One might choose instead to normalize based on population, but land area is both more feasible (because neighborhood definitions do not align cleanly with Census blocks, block groups, or tracts) and more appropriate, because certain very taxi-heavy areas like Midtown and the Financial District have enormous job density but relatively few residents.
To supplement the aggregated display of taxi trips in the CartoDB map, I built a Leaflet map that visualizes individual pickup locations. It turns out that a GeoJSON containing nothing but lat/long pairs for 500,000 points is still 70 MB, much too large for use with Leaflet, so I used the modulus operator to select every 50th pickup location, resulting in about 10,000 points in 1.2 MB. Again, you can see how focused on Manhattan all this taxi traffic is.
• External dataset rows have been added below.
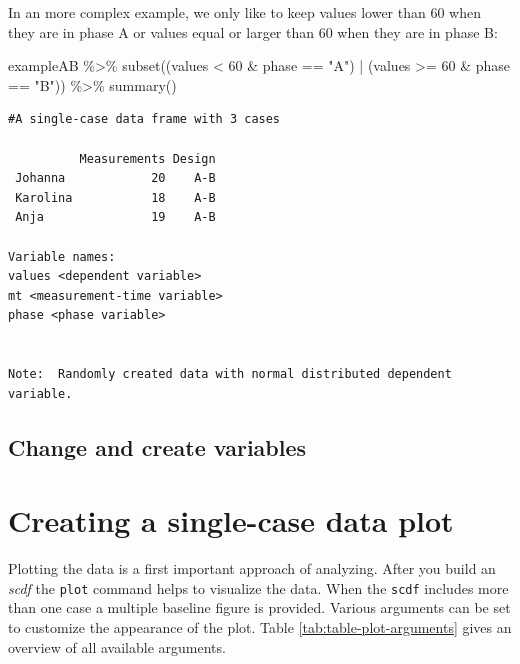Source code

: \documentclass[
]{book}
\newenvironment{Shaded}{\begin{snugshade}}{\end{snugshade}}
\newcommand{\DecValTok}[1]{\textcolor[rgb]{0.00,0.00,0.81}{#1}}
\newcommand{\FunctionTok}[1]{\textcolor[rgb]{0.00,0.00,0.00}{#1}}
\newcommand{\NormalTok}[1]{#1}
\newcommand{\SpecialCharTok}[1]{\textcolor[rgb]{0.00,0.00,0.00}{#1}}
\newcommand{\StringTok}[1]{\textcolor[rgb]{0.31,0.60,0.02}{#1}}
\begin{document}
In an more complex example, we only like to keep values lower than 60 when they are in phase A or values equal or larger than 60 when they are in phase B:

\begin{Shaded}
\begin{Highlighting}[]
\NormalTok{exampleAB }\SpecialCharTok{\%\textgreater{}\%}
  \FunctionTok{subset}\NormalTok{((values }\SpecialCharTok{\textless{}} \DecValTok{60} \SpecialCharTok{\&}\NormalTok{ phase }\SpecialCharTok{==} \StringTok{"A"}\NormalTok{) }\SpecialCharTok{|}\NormalTok{ (values }\SpecialCharTok{\textgreater{}=} \DecValTok{60} \SpecialCharTok{\&}\NormalTok{ phase }\SpecialCharTok{==} \StringTok{"B"}\NormalTok{)) }\SpecialCharTok{\%\textgreater{}\%}
  \FunctionTok{summary}\NormalTok{()}
\end{Highlighting}
\end{Shaded}

\begin{verbatim}
#A single-case data frame with 3 cases

          Measurements Design
 Johanna            20    A-B
 Karolina           18    A-B
 Anja               19    A-B

Variable names:
values <dependent variable>
mt <measurement-time variable>
phase <phase variable>


Note:  Randomly created data with normal distributed dependent variable.
\end{verbatim}

\hypertarget{change-and-create-variables}{%
\section{Change and create variables}\label{change-and-create-variables}}

\hypertarget{creating-a-single-case-data-plot}{%
\chapter{Creating a single-case data plot}\label{creating-a-single-case-data-plot}}

Plotting the data is a first important approach of analyzing. After you build an \emph{scdf} the \texttt{plot} command helps to visualize the data. When the \texttt{scdf} includes more than one case a multiple baseline figure is provided. Various arguments can be set to customize the appearance of the plot. Table \ref{tab:table-plot-arguments} gives an overview of all available arguments.
\end{document}
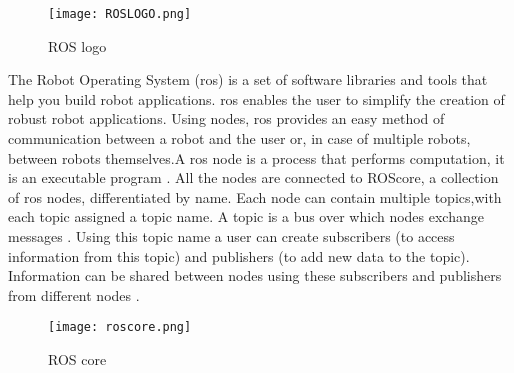 \begin{figure}[ht]
    \centering
    \texttt{[image: ROSLOGO.png]}
    \caption[ROS logo]{ROS logo}
\end{figure}

The Robot Operating System (\acs{ros}) is a set of software libraries and tools that help you build robot applications.
\acs{ros} enables the user to simplify the creation of robust robot applications. Using nodes, \acs{ros} provides an easy method of 
communication between a robot and the user or, in case of multiple robots, between robots themselves.A \acs{ros} node is a process 
that performs computation, it is an executable program \cite{ros:node}. All the nodes are 
connected to ROScore, a collection of \acs{ros} nodes, differentiated by name. Each node can contain multiple topics,with each topic 
assigned a topic name. A topic is a bus over which nodes exchange messages \cite{ros:topic}.
Using this topic name a user can create subscribers (to access information from this topic) and publishers (to add new data to the topic). 
Information can be shared between nodes using these subscribers and publishers from different nodes \cite{ros:about}.

\begin{figure}[ht]
    \centering
    \texttt{[image: roscore.png]}
    \caption[ROS core]{ROS core}
\end{figure}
I was able, with significant effort, to deploy a wide range of techniques in Python, pandas, CartoDB, matplotlib, and Leaflet in the context of a very large data set from NYC TLC. However, one can always “run faster, stretch out [one’s] arms farther,” to paraphrase Fitzgerald.
I was rather unpleasantly surprised at the computational overhead associated with the original data sets. I had expected that Python would make short work of the tens of millions of trips per month, and that I could get quickly on to some exciting analyses and visualizations. I had some good ones in mind: I wanted to implement a d3.js circular migration plot, to graphically track taxi trips among boroughs, and, below the borough level, from neighborhood to neighborhood. I wanted to implement a slider above that circular migration plot, to enable users to examine how flows changed over the course of the day. I wanted to use the polyline package to decode compressed polyline responses from the Google Maps Directions API, to visualize individual taxi trips along New York’s street network.
All these tasks and projects are waiting for me, and I have some good resources to refer to: very impressive technical blog posts by Chris Whong and Todd Schneider point the way toward a formal database ecosystem much better suited to truly big data. Someday soon, I will dip my toes into PostgreSQL, BigTable, PostGIS, and the like.
And then I will write another blog post!